Hybrid deep learning architecture, MedFusionNet

MedFusionNet is a hybrid parallel deep learning architecture designed to address the complexities of multilabel medical image classification by integrating Convolutional Neural Networks (CNNs), transformers, and multi-modal data in a synergistic manner (Fig. 2). The CNN branch employs Dense Connections (DenseNet) to ensure efficient feature propagation, mitigate the vanishing gradient problem, and enable the reuse of features across layers for richer representations. Complementing this, the transformer branch leverages Self-Attention Mechanisms to capture intricate dependencies not only between image regions and label interactions but also across different data modalities, such as text annotations, metadata, and imaging features, which are crucial for understanding complex medical patterns.

Fig. 2

Proposed MedFusionNet architecture.

CNN Branch with DenseNet

The CNN branch leverages Dense Connections (DenseNet) to enable efficient feature propagation, enhance gradient flow, and mitigate the vanishing gradient problem. DenseNet ensures that features are reused throughout the network, allowing the model to learn richer representations.

Transformer branch with self-attention

The transformer branch employs Self-Attention Mechanisms to capture long-range dependencies between image regions and label interactions. This is critical for identifying complex patterns in medical images and uncovering relationships between labels.

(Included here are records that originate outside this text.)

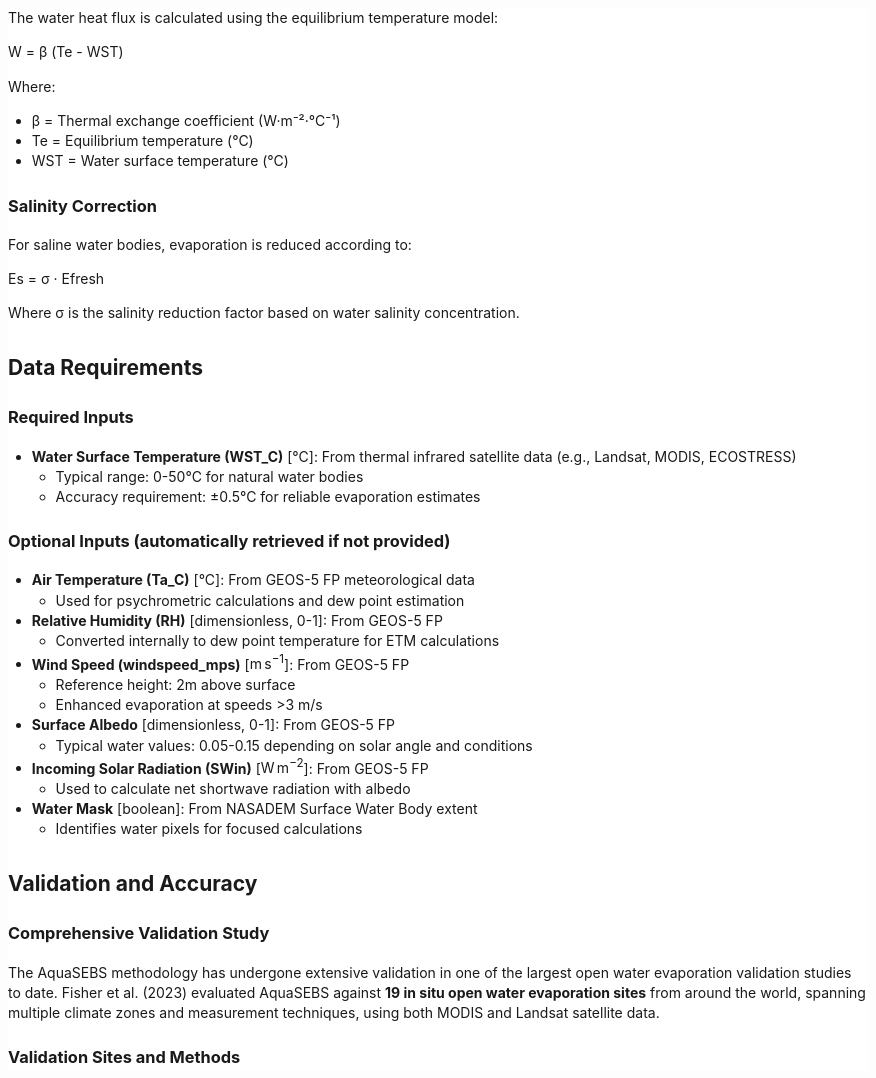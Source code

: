 The water heat flux is calculated using the equilibrium temperature model:

W = β (Te - WST)

Where:
- β = Thermal exchange coefficient (W·m⁻²·°C⁻¹)
- Te = Equilibrium temperature (°C)
- WST = Water surface temperature (°C)

### Salinity Correction

For saline water bodies, evaporation is reduced according to:

Es = σ · Efresh

Where σ is the salinity reduction factor based on water salinity concentration.

## Data Requirements

### Required Inputs
- **Water Surface Temperature (WST_C)** [$\text{°C}$]: From thermal infrared satellite data (e.g., Landsat, MODIS, ECOSTRESS)
  - Typical range: 0-50°C for natural water bodies
  - Accuracy requirement: ±0.5°C for reliable evaporation estimates

### Optional Inputs (automatically retrieved if not provided)
- **Air Temperature (Ta_C)** [$\text{°C}$]: From GEOS-5 FP meteorological data
  - Used for psychrometric calculations and dew point estimation
- **Relative Humidity (RH)** [dimensionless, 0-1]: From GEOS-5 FP
  - Converted internally to dew point temperature for ETM calculations
- **Wind Speed (windspeed_mps)** [$\text{m}\,\text{s}^{-1}$]: From GEOS-5 FP
  - Reference height: 2m above surface
  - Enhanced evaporation at speeds >3 m/s
- **Surface Albedo** [dimensionless, 0-1]: From GEOS-5 FP
  - Typical water values: 0.05-0.15 depending on solar angle and conditions
- **Incoming Solar Radiation (SWin)** [$\text{W}\,\text{m}^{-2}$]: From GEOS-5 FP
  - Used to calculate net shortwave radiation with albedo
- **Water Mask** [boolean]: From NASADEM Surface Water Body extent
  - Identifies water pixels for focused calculations

## Validation and Accuracy

### Comprehensive Validation Study

The AquaSEBS methodology has undergone extensive validation in one of the largest open water evaporation validation studies to date. Fisher et al. (2023) evaluated AquaSEBS against **19 in situ open water evaporation sites** from around the world, spanning multiple climate zones and measurement techniques, using both MODIS and Landsat satellite data.

### Validation Sites and Methods
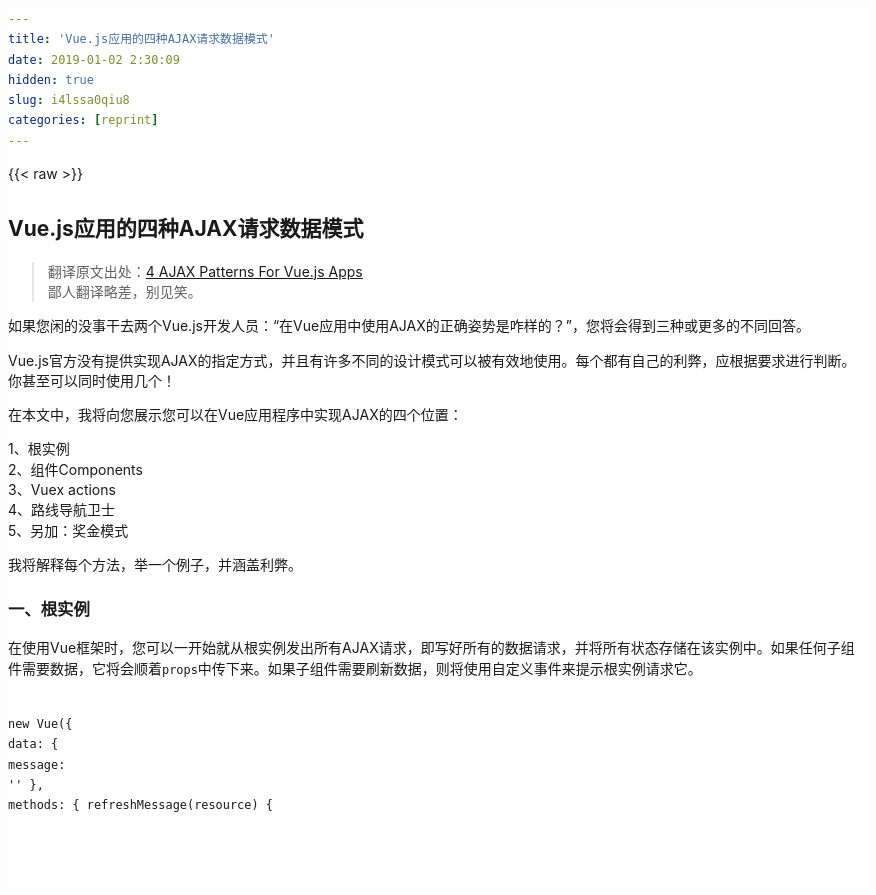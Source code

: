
 ```yaml
---
title: 'Vue.js应用的四种AJAX请求数据模式' 
date: 2019-01-02 2:30:09
hidden: true
slug: i4lssa0qiu8
categories: [reprint]
---
```


{{< raw >}}

                    
<h2 id="articleHeader0">Vue.js应用的四种AJAX请求数据模式</h2>
<blockquote><p>翻译原文出处：<a href="https://vuejsdevelopers.com/2017/08/28/vue-js-ajax-recipes/" rel="nofollow noreferrer" target="_blank">4 AJAX Patterns For Vue.js Apps</a>  <br>鄙人翻译略差，别见笑。</p></blockquote>
<p>如果您闲的没事干去两个Vue.js开发人员：“在Vue应用中使用AJAX的正确姿势是咋样的？”，您将会得到三种或更多的不同回答。</p>
<p>Vue.js官方没有提供实现AJAX的指定方式，并且有许多不同的设计模式可以被有效地使用。每个都有自己的利弊，应根据要求进行判断。你甚至可以同时使用几个！</p>
<p>在本文中，我将向您展示您可以在Vue应用程序中实现AJAX的四个位置：</p>
<p>1、<a>根实例</a><br>2、<a>组件Components</a><br>3、<a>Vuex actions</a><br>4、<a>路线导航卫士</a><br>5、<a>另加：奖金模式</a></p>
<p>我将解释每个方法，举一个例子，并涵盖利弊。</p>
<h3 id="articleHeader1">一、根实例</h3>
<p>在使用Vue框架时，您可以一开始就从根实例发出所有AJAX请求，即写好所有的数据请求，并将所有状态存储在该实例中。如果任何子组件需要数据，它将会顺着<code>props</code>中传下来。如果子组件需要刷新数据，则将使用自定义事件来提示根实例请求它。</p>
<div class="widget-codetool" style="display:none;">
      <div class="widget-codetool--inner">
      <span class="selectCode code-tool" data-toggle="tooltip" data-placement="top" title="" data-original-title="全选"></span>
      <span type="button" class="copyCode code-tool" data-toggle="tooltip" data-placement="top" data-clipboard-text="
new Vue({
  data: {
    message: ''
  },
  methods: {
    refreshMessage(resource) {
      this.$http.get('/message').then((response) {
        this.message = response.data.message;
      });
    }
  }
})

Vue.component('sub-component', {
  template: '<div>"{{" message "}}"</div>',
  props: [ 'message' ]
  methods: {
    refreshMessage() {
      this.$emit('refreshMessage');
    }
  }
});
" title="" data-original-title="复制"></span>
      <span type="button" class="saveToNote code-tool" data-toggle="tooltip" data-placement="top" title="" data-original-title="放进笔记"></span>
      </div>
      </div><pre class="javascript hljs"><code class="js">
<span class="hljs-keyword">new</span> Vue({
  <span class="hljs-attr">data</span>: {
    <span class="hljs-attr">message</span>: <span class="hljs-string">''</span>
  },
  <span class="hljs-attr">methods</span>: {
    refreshMessage(resource) {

Feature Pyramid Networks (FPNs)

are incorporated into both branches to provide multi-scale feature representation, ensuring effective handling of both fine-grained details and high-level abstractions across modalities. To further enhance performance, cross-branch interaction modules (C2T and T2C) facilitate the exchange of information between CNN and transformer branches, as well as between modalities, enabling joint optimization of features and improved classification accuracy. This multi-modal integration allows the architecture to effectively process and combine insights from diverse data sources, such as clinical text and imaging data, enabling a comprehensive understanding of intricate medical relationships.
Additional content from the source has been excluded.